L2/11-131


Title: Proposal to Update Syntax for Unicode/UCS Sequence
       Identifiers (USI) in ISO/IEC 10646

Author: Ken Whistler

Date:  April 27, 2011

Action: For consideration by the UTC and L2



Background

The U.S. NB requested in its comments on the ballot for
CD 10646 3rd Edition that the syntax for the data file
containing the list of Named UCS Sequence Identifiers
(NUSI.txt) maintain the same data format as the UCD
data file, NamedSequences.txt. (See T5 in L2/10-385, = WG2 N3936.)
That comment also requested a corresponding change for
the documentation of the syntax of the second field
of NUSI.txt in Clause 25, so that the syntax used by
NUSI.txt would be consistent with that used in NamedSequences.txt.

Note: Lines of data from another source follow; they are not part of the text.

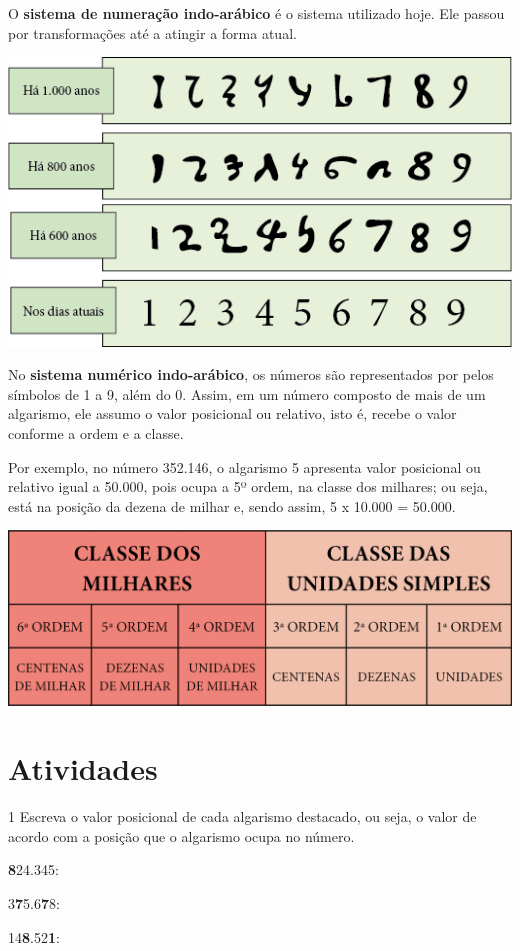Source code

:{O \textbf{sistema de numeração indo-arábico} é o sistema utilizado hoje. 
Ele passou por transformações até a atingir a forma atual.\bigskip

\includegraphics[width=.8\textwidth]{media/image5.png}\bigskip

No \textbf{sistema numérico indo-arábico}, os números são representados por 
pelos símbolos de 1 a 9, além do 0. Assim, em um número composto de mais
de um algarismo, ele assumo o valor posicional ou relativo, isto é, recebe 
o valor conforme a ordem e a classe. 

Por exemplo, no número 352.146, o algarismo 5 apresenta valor posicional ou
relativo igual a 50.000, pois ocupa a 5º ordem, na classe dos milhares; 
ou seja, está na posição da dezena de milhar e, sendo assim, 5 x 10.000 = 50.000.

\includegraphics[width=\textwidth]{media/image1.png}\bigskip
}

\section*{Atividades}

\num{1} Escreva o valor posicional de cada algarismo
destacado, ou seja, o valor de acordo com a posição
que o algarismo ocupa no número.\enlargethispage{2\baselineskip}

\begin{escolha}
\item \textbf{8}24.345: 

\item 3\textbf{7}5.6\textbf{7}8: 

\item 14\textbf{8}.52\textbf{1}:
\end{escolha}

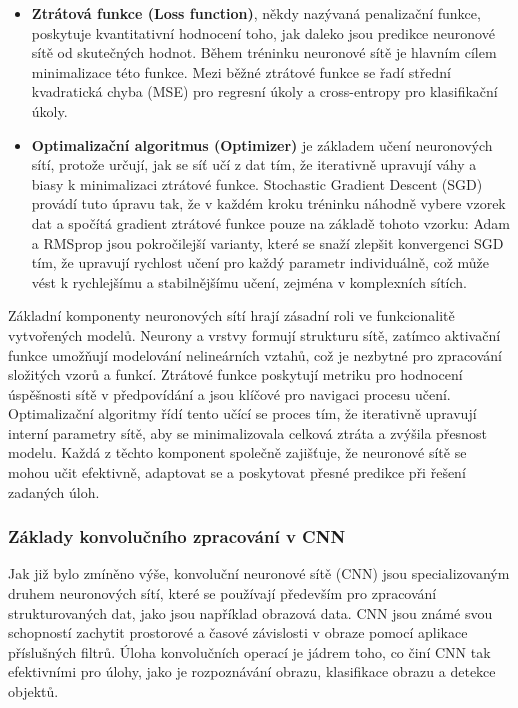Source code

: \documentclass[male,czech,api_ing]{thesis}
\begin{document}
\begin{itemize}
    \item \textbf{Ztrátová funkce (Loss function)}, někdy nazývaná penalizační funkce, poskytuje kvantitativní hodnocení toho, jak daleko jsou predikce neuronové sítě od skutečných hodnot. Během tréninku neuronové sítě je hlavním cílem minimalizace této funkce. Mezi běžné ztrátové funkce se řadí střední kvadratická chyba (MSE) pro regresní úkoly a cross-entropy pro klasifikační úkoly. 
    \item \textbf{Optimalizační algoritmus (Optimizer)} je základem učení neuronových sítí, protože určují, jak se síť učí z dat tím, že iterativně upravují váhy a biasy k minimalizaci ztrátové funkce. Stochastic Gradient Descent (SGD) provádí tuto úpravu tak, že v každém kroku tréninku náhodně vybere vzorek dat a spočítá gradient ztrátové funkce pouze na základě tohoto vzorku:
    Adam a RMSprop jsou pokročilejší varianty, které se snaží zlepšit konvergenci SGD tím, že upravují rychlost učení pro každý parametr individuálně, což může vést k rychlejšímu a stabilnějšímu učení, zejména v komplexních sítích.
\end{itemize}

Základní komponenty neuronových sítí hrají zásadní roli ve funkcionalitě vytvořených modelů. Neurony a vrstvy formují strukturu sítě, zatímco aktivační funkce umožňují modelování nelineárních vztahů, což je nezbytné pro zpracování složitých vzorů a funkcí. Ztrátové funkce poskytují metriku pro hodnocení úspěšnosti sítě v předpovídání a jsou klíčové pro navigaci procesu učení. Optimalizační algoritmy řídí tento učící se proces tím, že iterativně upravují interní parametry sítě, aby se minimalizovala celková ztráta a zvýšila přesnost modelu. Každá z těchto komponent společně zajišťuje, že neuronové sítě se mohou učit efektivně, adaptovat se a poskytovat přesné predikce při řešení zadaných úloh. \cite{CNNConcepts, CNNConcepts2}

\subsubsection{Základy konvolučního zpracování v CNN}
Jak již bylo zmíněno výše, konvoluční neuronové sítě (CNN) jsou specializovaným druhem neuronových sítí, které se používají především pro zpracování strukturovaných dat, jako jsou například obrazová data. CNN jsou známé svou schopností zachytit prostorové a časové závislosti v obraze pomocí aplikace příslušných filtrů. Úloha konvolučních operací je jádrem toho, co činí CNN tak efektivními pro úlohy, jako je rozpoznávání obrazu, klasifikace obrazu a detekce objektů.
\end{document}
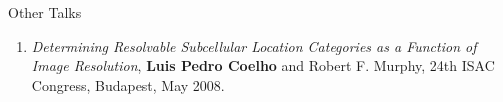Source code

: \documentclass{article}
\renewcommand\subsection[1]{%
    \par\vspace{.1em}%
    {\hspace{1em}\subsubhead #1}%
    \par\vspace{.2em}%
}
\begin{document}
\subsection{Other Talks}

\begin{enumerate}
\item \emph{Determining Resolvable Subcellular Location Categories as a
Function of Image Resolution}, \textbf{Luis Pedro Coelho} and Robert F. Murphy,
24th ISAC Congress, Budapest, May 2008.
\end{enumerate}
\end{document}
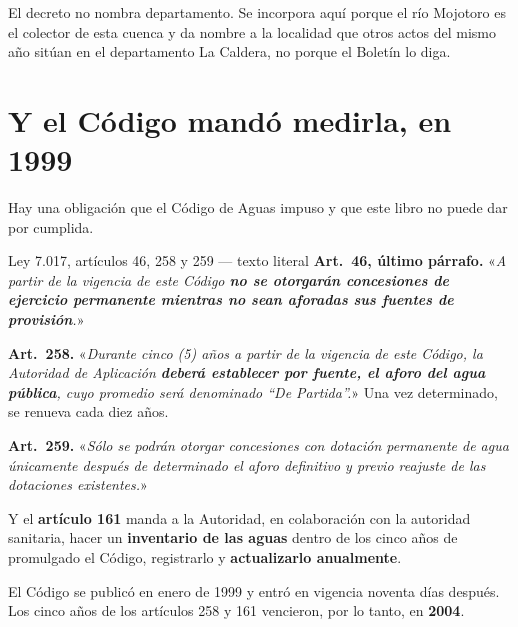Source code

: \begin{cautela}
El decreto no nombra departamento. Se incorpora aquí porque el río Mojotoro es el colector de
esta cuenca y da nombre a la localidad que otros actos del mismo año sitúan en el departamento
La Caldera, no porque el Boletín lo diga. 
\end{cautela}

\section{Y el Código mandó medirla, en 1999}

Hay una obligación que el Código de Aguas impuso y que este libro no puede dar por cumplida.

\begin{ficha}{Ley 7.017, artículos 46, 258 y 259 --- texto literal}
\textbf{Art.\ 46, último párrafo.} «\textit{A partir de la vigencia de este Código \textbf{no se
otorgarán concesiones de ejercicio permanente mientras no sean aforadas sus fuentes de
provisión}.}»

\textbf{Art.\ 258.} «\textit{Durante cinco (5) años a partir de la vigencia de este Código, la
Autoridad de Aplicación \textbf{deberá establecer por fuente, el aforo del agua pública}, cuyo
promedio será denominado ``De Partida''.}» Una vez determinado, se renueva cada diez años.

\textbf{Art.\ 259.} «\textit{Sólo se podrán otorgar concesiones con dotación permanente de agua
únicamente después de determinado el aforo definitivo y previo reajuste de las dotaciones
existentes.}»

Y el \textbf{artículo 161} manda a la Autoridad, en colaboración con la autoridad sanitaria,
hacer un \textbf{inventario de las aguas} dentro de los cinco años de promulgado el Código,
registrarlo y \textbf{actualizarlo anualmente}.
\end{ficha}

El Código se publicó en enero de 1999 y entró en vigencia noventa días después. Los cinco años
de los artículos 258 y 161 vencieron, por lo tanto, en \textbf{2004}.

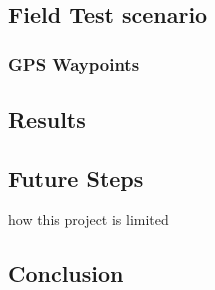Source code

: \chapter{}

\section{Field Test scenario}

\subsection{GPS Waypoints}

\section{Results}

\section{Future Steps}
how this project is limited


\section{Conclusion}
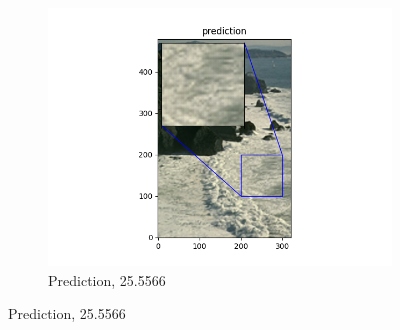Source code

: \documentclass[12pt]{article}
\begin{document}
\begin{figure}[h!]
\begin{subfigure}[b]{0.32\linewidth}
    \includegraphics[width=\linewidth]{./4-prediction.png}
    \caption{Prediction, 25.5566}
  \end{subfigure}

\end{figure}
\end{document}
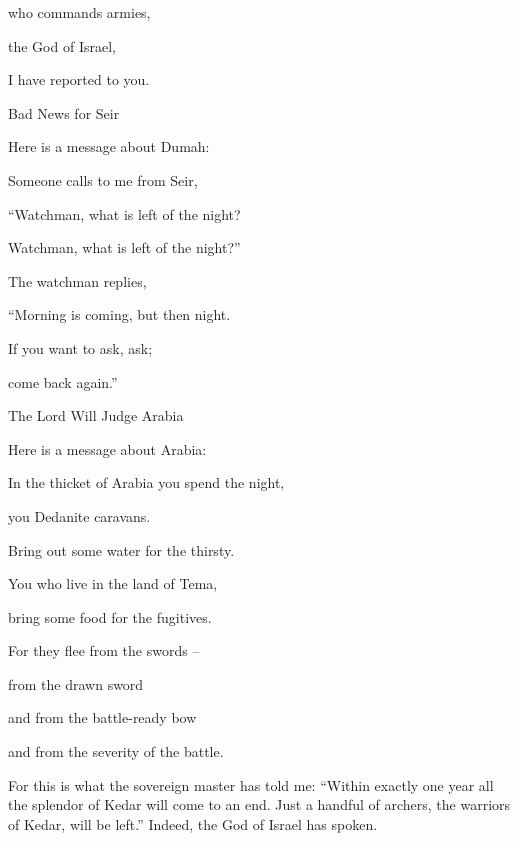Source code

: {{}
who commands armies,
\par }{\Q the God
of Israel,
\par }{\Q I have reported to you.
\par }{\SH Bad News for Seir
\par }{\Q {}Here is a message
about Dumah:

\par }{\Q Someone calls
to me
from Seir,
\par }{\Q “Watchman,
what
is left of the night?
\par }{\Q Watchman,
what
is left of the night?”
\par }{\Q {}The watchman
replies,
\par }{\Q “Morning
is coming,
but then night.
\par }{\Q If
you want to ask,
ask;
\par }{\Q come
back again.”
\par }{\SH The Lord Will Judge Arabia
\par }{\Q {}Here is a message
about Arabia:
\par }{\Q In the thicket
of Arabia
you spend
the night,
\par }{\Q you Dedanite
caravans.
\par }{\Q {}Bring out
some water
for the thirsty.
\par }{\Q You who live
in the land
of Tema,
\par }{\Q bring
some food
for the fugitives.
\par }{\Q {}For
they flee from the swords
–
\par }{\Q from the drawn sword
\par }{\Q and from the battle-ready
bow
\par }{\Q and from the severity
of the battle.
\par }{\PP {}For
this is what
the sovereign
master has told me: “Within
exactly one year
all
the splendor
of Kedar
will come to an end.
Just a handful
of archers,
the warriors
of Kedar,
will be left.”
Indeed,
the {}
God
of Israel
has spoken.

\par }

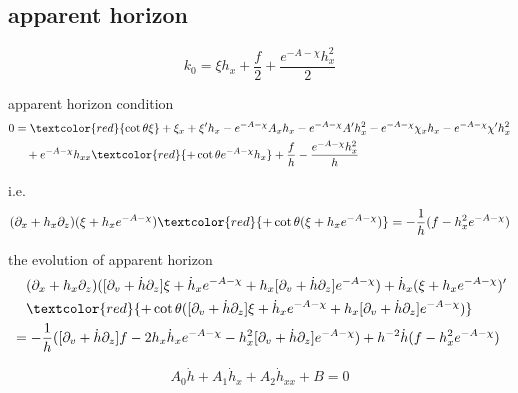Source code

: \documentclass[12pt,a4paper]{ctexart}
\numberwithin{equation}{section}
\begin{document}
\subsection{apparent horizon}

\begin{equation}
    k_0=\xi h_x + \frac{f}{2} + \frac{e^{- A - \chi} h_x^2}{2}
\end{equation}

apparent horizon condition
\begin{equation}
    \begin{aligned}
        0&=\textcolor{red}{\cot\theta\xi}+\xi_x + \xi' h_x - e^{-A-\chi} A_x h_x - e^{-A-\chi} A' h_x^2 - e^{-A-\chi} \chi_x h_x - e^{-A-\chi} \chi' h_x^2\\
        &\quad + e^{-A-\chi} h_{xx} \textcolor{red}{+\cot\theta e^{-A-\chi}h_x} + \frac{f}{h} - \frac{e^{-A-\chi} h_x^2}{h}
    \end{aligned}
\end{equation}

i.e.
\begin{equation}
    (\partial_{x}+h_{x}\partial_{z})(\xi+h_{x}e^{-A-\chi})\textcolor{red}{+\cot\theta(\xi+h_{x}e^{-A-\chi})}=-\frac{1}{h}(f-h_{x}^{2}e^{-A-\chi})
\end{equation}

the evolution of apparent horizon
\begin{equation}
    \begin{aligned}
        &\quad(\partial_{x}+h_{x}\partial_{z})([\partial_{v}+\dot{h}\partial_{z}]\xi+\dot{h}_{x}e^{-A-\chi}+h_{x}[\partial_{v}+\dot{h}\partial_{z}]e^{-A-\chi})+\dot{h}_{x}(\xi+h_{x}e^{-A-\chi})^{\prime}\\
        &\quad\textcolor{red}{+\cot\theta([\partial_{v}+\dot{h}\partial_{z}]\xi+\dot{h}_{x}e^{-A-\chi}+h_{x}[\partial_{v}+\dot{h}\partial_{z}]e^{-A-\chi})}\\
        &=-\frac{1}{h}([\partial_{v}+\dot{h}\partial_{z}]f-2h_{x}\dot{h}_{x}e^{-A-\chi}-h_{x}^{2}[\partial_{v}+\dot{h}\partial_{z}]e^{-A-\chi})+h^{-2}\dot{h}(f-h_{x}^{2}e^{-A-\chi})
    \end{aligned}
\end{equation}

\begin{equation}
    A_0\dot{h}+A_1\dot{h}_x+A_2\dot{h}_{xx}+B=0
\end{equation}
\end{document}
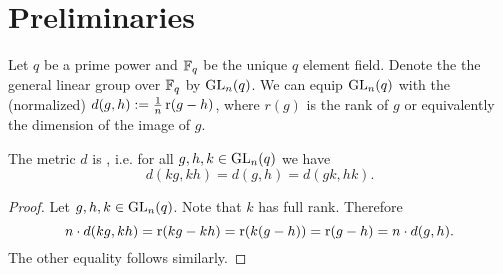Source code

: 








\section{Preliminaries}\label{sec:generalDefns}
Let $q$ be a prime power and $\mathbb{F}_q$ be the unique $q$ element field. Denote the the general linear group over $\mathbb{F}_q$ by $\operatorname{GL}_n(q)$. We can equip $\operatorname{GL}_n(q)$ with the (normalized)  $d(g,h):=\frac{1}{n}\operatorname{r}(g-h)$, where $r(g)$ is the rank of $g$ or equivalently the dimension of the image of $g$. 

\begin{lemma}
The metric $d$ is , i.e. for all $g,h,k\in \operatorname{GL}_n(q)$ we have 
\[d(kg,kh)=d(g,h)=d(gk,hk).\] 
\end{lemma}
\begin{proof}
Let $g,h,k\in \operatorname{GL}_n(q)$. Note that $k$ has full rank. Therefore
\[n\cdot d(kg,kh)=\operatorname{r}(kg-kh)=\operatorname{r}(k(g-h))=\operatorname{r}(g-h)=n\cdot d(g,h).\]
The other equality follows similarly.
\end{proof}


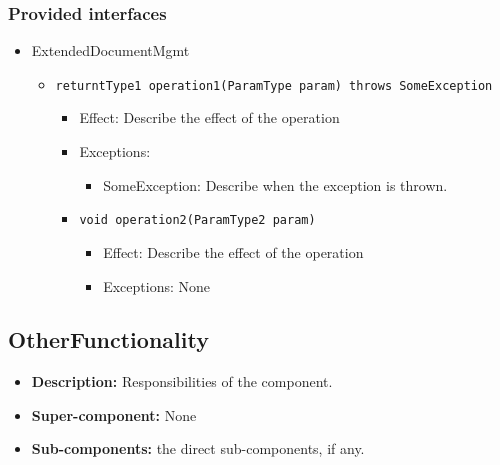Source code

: \documentclass[a4paper,10pt]{article}
\begin{document}
\subsubsection*{Provided interfaces}
\begin{itemize}
    \item  ExtendedDocumentMgmt
    \begin{itemize}
        \item \texttt{returntType1 operation1(ParamType param) throws SomeException}
        \begin{itemize}
            \item Effect: Describe the effect of the operation
            \item Exceptions:
            \begin{itemize}
                \item SomeException: Describe when the exception is thrown.
            \end{itemize}

            \item \texttt{void operation2(ParamType2 param)}
            \begin{itemize}
                \item Effect: Describe the effect of the operation
                \item Exceptions: None
            \end{itemize}
        \end{itemize}
    \end{itemize}
\end{itemize}

\subsection{OtherFunctionality}
\begin{itemize}
    \item \textbf{Description:} Responsibilities of the component.
    \item \textbf{Super-component:} None
    \item \textbf{Sub-components:} the direct sub-components, if any.
\end{itemize}
\end{document}
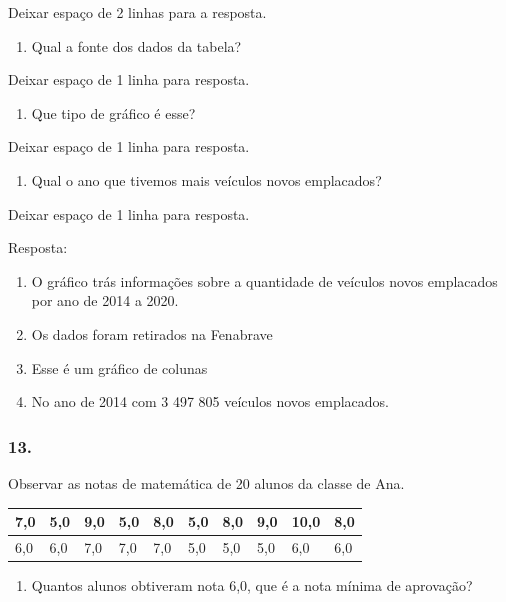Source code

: Deixar espaço de 2 linhas para a resposta.

\begin{enumerate}
\def\labelenumi{\alph{enumi})}
\item
  Qual a fonte dos dados da tabela?
\end{enumerate}

Deixar espaço de 1 linha para resposta.

\begin{enumerate}
\def\labelenumi{\alph{enumi})}
\item
  Que tipo de gráfico é esse?
\end{enumerate}

Deixar espaço de 1 linha para resposta.

\begin{enumerate}
\def\labelenumi{\alph{enumi})}
\item
  Qual o ano que tivemos mais veículos novos emplacados?
\end{enumerate}

Deixar espaço de 1 linha para resposta.

Resposta:

\begin{enumerate}
\def\labelenumi{\alph{enumi})}
\item
  O gráfico trás informações sobre a quantidade de veículos novos
  emplacados por ano de 2014 a 2020.
\item
  Os dados foram retirados na Fenabrave
\item
  Esse é um gráfico de colunas
\item
  No ano de 2014 com 3 497 805 veículos novos emplacados.
\end{enumerate}

\subsubsection{13.}\label{section-119}

Observar as notas de matemática de 20 alunos da classe de Ana.

\begin{longtable}[]{@{}llllllllll@{}}
\toprule
7,0 & 5,0 & 9,0 & 5,0 & 8,0 & 5,0 & 8,0 & 9,0 & 10,0 &
8,0\tabularnewline
\midrule
\endhead
6,0 & 6,0 & 7,0 & 7,0 & 7,0 & 5,0 & 5,0 & 5,0 & 6,0 & 6,0\tabularnewline
\bottomrule
\end{longtable}

\begin{enumerate}
\def\labelenumi{\alph{enumi})}
\item
  Quantos alunos obtiveram nota 6,0, que é a nota mínima de aprovação?
\end{enumerate}

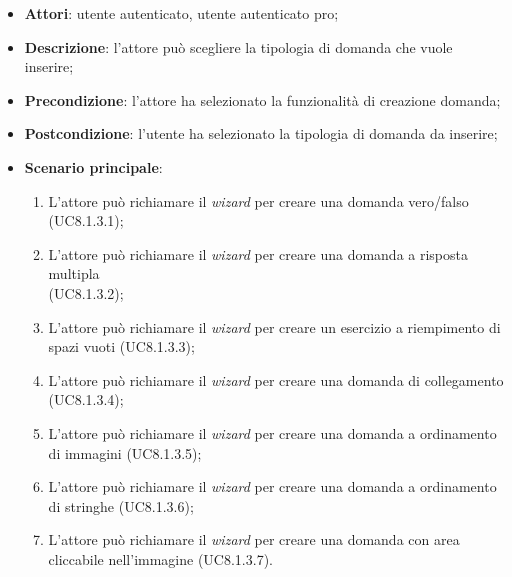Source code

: 	\begin{itemize}
		\item
			\textbf{Attori}: utente autenticato, utente autenticato pro;
		\item
			\textbf{Descrizione}: l'attore può scegliere la tipologia di domanda che vuole inserire;
		\item		
			\textbf{Precondizione}: l'attore ha selezionato la funzionalità di creazione domanda;
		\item
			\textbf{Postcondizione}: l'utente ha selezionato la tipologia di domanda da inserire;
				\item \textbf{Scenario principale}: 
					\begin{enumerate}
					\item
					L'attore può richiamare il \textit{wizard} per creare una domanda vero/falso (UC8.1.3.1);
					\item
					L'attore può richiamare il \textit{wizard} per creare una domanda a risposta multipla \\(UC8.1.3.2);
					\item
					L'attore può richiamare il \textit{wizard} per creare un esercizio a riempimento di spazi vuoti (UC8.1.3.3);
					\item
					L'attore può richiamare il \textit{wizard} per creare una domanda di collegamento (UC8.1.3.4);
					\item
					L'attore può richiamare il \textit{wizard} per creare una domanda a ordinamento di immagini (UC8.1.3.5);
					\item
					L'attore può richiamare il \textit{wizard} per creare una domanda a ordinamento di stringhe (UC8.1.3.6);
					\item
					L'attore può richiamare il \textit{wizard} per creare una domanda con area cliccabile nell'immagine (UC8.1.3.7).
	 			\end{enumerate}
	\end{itemize}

As it turned out, that request was controversial in WG2,
and the U.S. NB withdrew the comment at the last WG2 meeting,
rather than make the disposition of comments for the ballot
more problematical than it already was. The main reason
for the controversy, as I understand it, was the mismatch
that would ensue between the syntax for the Named
UCS Sequence Identifiers and its data file, and the syntax
specified in the standard for UCS Sequence Identifiers in
Clause 6.6.

To address this issue, and to be able to more forward on the
real goal here, which is to avoid having to maintain two
different normative data files in parallel, but with different
syntaxes, I am now suggesting a modified request. This
would address the specification of the UCS Sequence Identifiers
in Clause 6.6, so as to eliminate the problem of a syntax
mismatch.

Accordingly, I would like the UTC to discuss and approve
the following suggested changes, and for L2 to approve this
as a U.S. NB position to forward to WG2 for their
consideration.

============================ proposal =========================

[Insert appropriate document header boilerplate here.]

Introduction

Clause 6.6 of ISO/IEC 10646 defines the UCS Sequence
Identifier (USI). The text of the clause in the FCD for
the 3rd Edition currently reads as follows:

<quote>

ISO/IEC 10646 defines an identifier for any sequence of code points 
taken from the standard. Such an identifier is known as a UCS Sequence 
Identifier (USI). For a sequence of n code points it has the following form:

<UID1, UID2, ..., UIDn>

where UID1, UID2, etc. represent the short identifiers of the 
corresponding code points, in the same order as those code points 
appear in the sequence. If each of the code points in such a 
sequence has a character allocated to it, the USI can be used 
to identify the sequence of characters allocated at those code 
points. The syntax for UID1, UID2, etc. is specified in 6.5. 
A COMMA character (optionally followed by a SPACE character) 
separates the UIDs. The UCS Sequence Identifier includes at 
least two UIDs; it begins with a LESS-THAN SIGN and is terminated 
by a GREATER-THAN SIGN.

The full syntax of the notation of a UCS Sequence Identifier, in 
Backus-Naur form, is

"<" (xxxx | xxxxx | xxxxxx) (("," space?) (xxxx | xxxxx | xxxxxx))+ ">"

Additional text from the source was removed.